Notre Dame’s representative at the event, Africana Studies professor Dianne Pinderhughes, claimed that abortion “is an issue that allows for an effort to control the place of women.” She did not stop there, and said, “Those who push so aggressively for reproduction, continued reproduction without any controls, are those who are also more likely to be in support of making sure the country stays predominantly, overwhelmingly white.”

In other words, Pinderhughes claimed that pro-life activists want more children and want to reverse abortion laws because they want the United States of America to increase its white American demographic. However, this contradicts recent demographic trends, in which minorities will outpace whites in births in the near future (specifically, Spanish-speaking families will have more children than white Americans, which is due in part to Catholic influence in Spanish-speaking culture). Regardless of whether pro-life activists are white Americans or not, Pinderhughes’s claim is specious and false.

But, another academic in attendance, Pam Butler, said that abortion is now a politicized issue because it is a part of the “white supremacist strategy of the right wing of the Republican party.” Butler teaches gender studies at Notre Dame.
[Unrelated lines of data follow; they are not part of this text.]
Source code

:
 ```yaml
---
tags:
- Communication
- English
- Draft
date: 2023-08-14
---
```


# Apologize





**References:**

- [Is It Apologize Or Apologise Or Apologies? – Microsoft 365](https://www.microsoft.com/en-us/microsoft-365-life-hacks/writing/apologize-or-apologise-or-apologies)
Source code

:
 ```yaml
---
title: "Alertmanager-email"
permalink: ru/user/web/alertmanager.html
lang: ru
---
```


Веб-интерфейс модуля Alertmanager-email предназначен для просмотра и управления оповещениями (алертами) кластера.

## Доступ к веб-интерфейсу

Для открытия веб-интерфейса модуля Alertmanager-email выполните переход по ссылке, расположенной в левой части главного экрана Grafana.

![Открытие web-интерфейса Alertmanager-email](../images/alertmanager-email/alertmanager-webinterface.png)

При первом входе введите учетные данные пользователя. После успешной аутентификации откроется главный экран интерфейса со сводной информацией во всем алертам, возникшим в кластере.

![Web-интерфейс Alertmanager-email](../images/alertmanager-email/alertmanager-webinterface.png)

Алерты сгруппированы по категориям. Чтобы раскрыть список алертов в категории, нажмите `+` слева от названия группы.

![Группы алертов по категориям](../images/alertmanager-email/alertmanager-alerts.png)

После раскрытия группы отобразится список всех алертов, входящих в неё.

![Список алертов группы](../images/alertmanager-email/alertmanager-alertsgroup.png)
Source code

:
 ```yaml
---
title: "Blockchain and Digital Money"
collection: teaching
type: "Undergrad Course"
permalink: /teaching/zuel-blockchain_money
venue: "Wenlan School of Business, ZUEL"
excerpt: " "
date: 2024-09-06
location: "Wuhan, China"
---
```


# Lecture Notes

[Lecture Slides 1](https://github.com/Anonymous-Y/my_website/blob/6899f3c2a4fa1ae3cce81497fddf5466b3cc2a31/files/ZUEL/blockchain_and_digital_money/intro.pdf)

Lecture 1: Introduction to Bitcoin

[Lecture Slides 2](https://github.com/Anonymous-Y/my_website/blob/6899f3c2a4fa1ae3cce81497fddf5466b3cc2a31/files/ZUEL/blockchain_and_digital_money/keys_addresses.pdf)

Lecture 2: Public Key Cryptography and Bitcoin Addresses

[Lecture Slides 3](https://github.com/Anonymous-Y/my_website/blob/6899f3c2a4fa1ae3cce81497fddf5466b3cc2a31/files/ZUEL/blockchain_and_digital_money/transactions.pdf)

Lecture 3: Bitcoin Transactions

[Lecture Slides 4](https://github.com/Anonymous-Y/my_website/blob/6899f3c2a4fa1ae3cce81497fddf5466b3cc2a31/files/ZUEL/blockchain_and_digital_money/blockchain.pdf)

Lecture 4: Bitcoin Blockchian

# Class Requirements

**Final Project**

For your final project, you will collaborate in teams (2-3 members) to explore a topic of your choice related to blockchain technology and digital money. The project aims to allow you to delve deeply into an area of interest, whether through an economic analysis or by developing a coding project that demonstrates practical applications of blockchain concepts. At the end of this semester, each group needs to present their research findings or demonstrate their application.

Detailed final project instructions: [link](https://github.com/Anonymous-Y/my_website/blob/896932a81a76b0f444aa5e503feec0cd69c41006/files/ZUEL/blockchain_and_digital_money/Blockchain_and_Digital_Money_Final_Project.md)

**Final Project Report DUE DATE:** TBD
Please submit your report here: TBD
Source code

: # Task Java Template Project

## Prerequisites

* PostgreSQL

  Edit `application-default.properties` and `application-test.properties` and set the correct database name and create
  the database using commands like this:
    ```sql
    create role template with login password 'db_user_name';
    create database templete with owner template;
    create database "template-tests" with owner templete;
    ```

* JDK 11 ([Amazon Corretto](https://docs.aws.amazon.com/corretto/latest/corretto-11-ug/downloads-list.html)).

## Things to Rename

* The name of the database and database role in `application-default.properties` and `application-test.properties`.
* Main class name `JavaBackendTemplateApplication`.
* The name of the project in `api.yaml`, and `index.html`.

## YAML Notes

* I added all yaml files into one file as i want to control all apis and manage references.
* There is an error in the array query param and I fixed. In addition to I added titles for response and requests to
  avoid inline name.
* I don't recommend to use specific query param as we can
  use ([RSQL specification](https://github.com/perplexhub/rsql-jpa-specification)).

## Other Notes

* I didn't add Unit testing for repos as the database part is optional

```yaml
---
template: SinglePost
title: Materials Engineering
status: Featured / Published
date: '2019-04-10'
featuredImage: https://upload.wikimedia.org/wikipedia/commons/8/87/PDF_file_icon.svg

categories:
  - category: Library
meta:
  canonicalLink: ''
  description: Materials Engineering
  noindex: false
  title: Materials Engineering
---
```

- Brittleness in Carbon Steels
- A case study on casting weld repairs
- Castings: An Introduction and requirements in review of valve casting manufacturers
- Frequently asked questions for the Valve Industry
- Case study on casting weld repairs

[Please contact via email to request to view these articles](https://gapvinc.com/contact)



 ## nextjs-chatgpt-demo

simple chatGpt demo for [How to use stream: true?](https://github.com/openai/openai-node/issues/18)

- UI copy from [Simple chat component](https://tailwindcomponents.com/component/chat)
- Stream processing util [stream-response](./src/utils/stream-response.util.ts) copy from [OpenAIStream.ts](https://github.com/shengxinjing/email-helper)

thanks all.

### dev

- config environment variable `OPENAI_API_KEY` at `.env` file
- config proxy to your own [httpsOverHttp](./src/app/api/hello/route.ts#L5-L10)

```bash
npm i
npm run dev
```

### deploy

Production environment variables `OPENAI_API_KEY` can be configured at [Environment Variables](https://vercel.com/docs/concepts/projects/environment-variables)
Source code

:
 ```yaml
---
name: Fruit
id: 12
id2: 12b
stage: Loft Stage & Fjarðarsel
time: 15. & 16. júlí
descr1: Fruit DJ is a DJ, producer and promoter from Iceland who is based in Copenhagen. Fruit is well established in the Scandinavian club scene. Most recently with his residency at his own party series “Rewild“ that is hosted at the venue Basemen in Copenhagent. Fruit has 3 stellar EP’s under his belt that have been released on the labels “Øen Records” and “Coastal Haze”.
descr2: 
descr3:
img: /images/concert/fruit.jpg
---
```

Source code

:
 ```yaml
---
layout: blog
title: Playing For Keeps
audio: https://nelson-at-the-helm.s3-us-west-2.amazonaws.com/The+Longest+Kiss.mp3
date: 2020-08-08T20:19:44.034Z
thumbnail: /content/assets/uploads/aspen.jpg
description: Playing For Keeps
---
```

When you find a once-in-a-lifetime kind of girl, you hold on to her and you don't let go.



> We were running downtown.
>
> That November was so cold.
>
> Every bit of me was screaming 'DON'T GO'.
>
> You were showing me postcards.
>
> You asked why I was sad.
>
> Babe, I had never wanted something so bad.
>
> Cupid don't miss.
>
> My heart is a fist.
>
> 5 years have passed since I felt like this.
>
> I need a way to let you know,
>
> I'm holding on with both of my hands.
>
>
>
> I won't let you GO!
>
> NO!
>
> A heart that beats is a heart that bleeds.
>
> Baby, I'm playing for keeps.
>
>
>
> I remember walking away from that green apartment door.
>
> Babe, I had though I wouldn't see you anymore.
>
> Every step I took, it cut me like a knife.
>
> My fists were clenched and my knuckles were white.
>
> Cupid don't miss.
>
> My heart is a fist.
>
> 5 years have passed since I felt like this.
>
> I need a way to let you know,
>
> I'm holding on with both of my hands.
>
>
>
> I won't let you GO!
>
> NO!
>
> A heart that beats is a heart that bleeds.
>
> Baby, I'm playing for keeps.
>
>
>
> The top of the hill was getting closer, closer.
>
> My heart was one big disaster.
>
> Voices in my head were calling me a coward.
It seems out-of-place to have a pro-abortion event at a Catholic university, but Notre Dame is tolerant of pro-abortion views, as it offers contraception coverage through its health insurance plans. The Catholic Church is pro-life, doctrinally, and is opposed to contraception coverage in health insurance plans. Also, it is hard to imagine that without tenure, employees like Pinderhughes would have the confidence to criticize the views of her employer, which follows pro-life Catholic doctrine.